**Problem:** Scan the records for "uses" and copy each line that contains it.

..........

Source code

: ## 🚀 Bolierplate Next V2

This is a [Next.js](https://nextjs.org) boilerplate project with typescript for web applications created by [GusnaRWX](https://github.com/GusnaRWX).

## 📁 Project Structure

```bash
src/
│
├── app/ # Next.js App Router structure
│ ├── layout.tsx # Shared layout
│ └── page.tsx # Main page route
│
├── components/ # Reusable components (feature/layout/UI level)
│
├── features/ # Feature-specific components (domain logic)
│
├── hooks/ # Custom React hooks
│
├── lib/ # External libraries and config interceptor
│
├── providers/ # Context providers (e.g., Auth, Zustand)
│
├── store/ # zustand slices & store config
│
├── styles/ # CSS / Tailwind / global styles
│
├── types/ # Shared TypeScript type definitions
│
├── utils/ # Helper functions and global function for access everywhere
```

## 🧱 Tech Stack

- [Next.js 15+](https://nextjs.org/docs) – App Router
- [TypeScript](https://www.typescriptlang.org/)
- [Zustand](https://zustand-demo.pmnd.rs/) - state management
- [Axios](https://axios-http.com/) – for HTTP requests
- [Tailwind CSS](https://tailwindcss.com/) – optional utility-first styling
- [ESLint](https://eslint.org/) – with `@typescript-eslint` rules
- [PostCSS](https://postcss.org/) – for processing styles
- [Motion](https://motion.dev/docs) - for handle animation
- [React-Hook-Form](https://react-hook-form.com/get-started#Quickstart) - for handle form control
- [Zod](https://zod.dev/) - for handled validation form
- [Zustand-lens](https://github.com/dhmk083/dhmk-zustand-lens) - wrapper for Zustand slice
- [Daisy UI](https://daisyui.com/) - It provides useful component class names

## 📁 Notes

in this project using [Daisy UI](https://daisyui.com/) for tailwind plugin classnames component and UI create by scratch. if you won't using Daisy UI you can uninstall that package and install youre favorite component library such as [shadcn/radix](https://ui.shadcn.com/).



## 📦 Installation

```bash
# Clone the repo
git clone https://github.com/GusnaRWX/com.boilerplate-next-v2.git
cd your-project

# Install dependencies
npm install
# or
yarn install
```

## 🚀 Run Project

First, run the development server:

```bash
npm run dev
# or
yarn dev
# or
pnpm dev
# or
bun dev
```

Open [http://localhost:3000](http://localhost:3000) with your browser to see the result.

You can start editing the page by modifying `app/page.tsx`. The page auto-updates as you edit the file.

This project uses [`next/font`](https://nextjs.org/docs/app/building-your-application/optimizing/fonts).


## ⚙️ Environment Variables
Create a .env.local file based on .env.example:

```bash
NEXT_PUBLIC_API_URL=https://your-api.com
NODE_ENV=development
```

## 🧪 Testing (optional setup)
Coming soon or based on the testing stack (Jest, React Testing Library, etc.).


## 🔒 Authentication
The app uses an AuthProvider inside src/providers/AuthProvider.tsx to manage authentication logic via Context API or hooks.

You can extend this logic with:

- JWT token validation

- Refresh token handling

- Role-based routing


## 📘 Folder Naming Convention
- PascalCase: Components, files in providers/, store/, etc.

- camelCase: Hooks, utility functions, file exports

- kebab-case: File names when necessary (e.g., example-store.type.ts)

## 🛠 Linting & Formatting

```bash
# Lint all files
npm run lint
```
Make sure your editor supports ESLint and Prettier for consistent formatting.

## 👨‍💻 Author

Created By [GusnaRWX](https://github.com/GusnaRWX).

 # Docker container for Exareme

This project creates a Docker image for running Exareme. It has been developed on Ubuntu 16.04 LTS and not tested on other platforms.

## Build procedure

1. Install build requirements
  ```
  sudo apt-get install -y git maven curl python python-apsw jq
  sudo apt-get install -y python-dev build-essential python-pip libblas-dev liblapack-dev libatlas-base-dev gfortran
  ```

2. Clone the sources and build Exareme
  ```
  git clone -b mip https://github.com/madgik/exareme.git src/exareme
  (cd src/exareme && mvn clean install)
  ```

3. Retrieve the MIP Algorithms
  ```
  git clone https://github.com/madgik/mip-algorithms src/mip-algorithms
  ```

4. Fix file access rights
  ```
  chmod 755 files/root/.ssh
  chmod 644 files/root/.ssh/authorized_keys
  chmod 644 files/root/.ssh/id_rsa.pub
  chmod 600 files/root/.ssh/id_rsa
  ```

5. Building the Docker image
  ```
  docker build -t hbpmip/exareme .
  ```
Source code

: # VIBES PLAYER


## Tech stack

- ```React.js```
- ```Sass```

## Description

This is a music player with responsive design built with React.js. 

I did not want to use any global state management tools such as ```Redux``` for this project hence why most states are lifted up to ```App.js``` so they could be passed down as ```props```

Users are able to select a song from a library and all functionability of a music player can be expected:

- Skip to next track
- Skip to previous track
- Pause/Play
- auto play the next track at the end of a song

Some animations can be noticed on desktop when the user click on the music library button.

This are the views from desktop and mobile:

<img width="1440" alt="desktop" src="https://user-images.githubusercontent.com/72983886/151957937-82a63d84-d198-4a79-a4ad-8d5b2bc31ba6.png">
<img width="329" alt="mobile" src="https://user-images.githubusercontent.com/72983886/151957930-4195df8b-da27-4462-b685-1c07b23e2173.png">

..........

**Solution for this problem:**
This project uses [`next/font`](https://nextjs.org/docs/app/building-your-application/optimizing/fonts).
The app uses an AuthProvider inside src/providers/AuthProvider.tsx to manage authentication logic via Context API or hooks.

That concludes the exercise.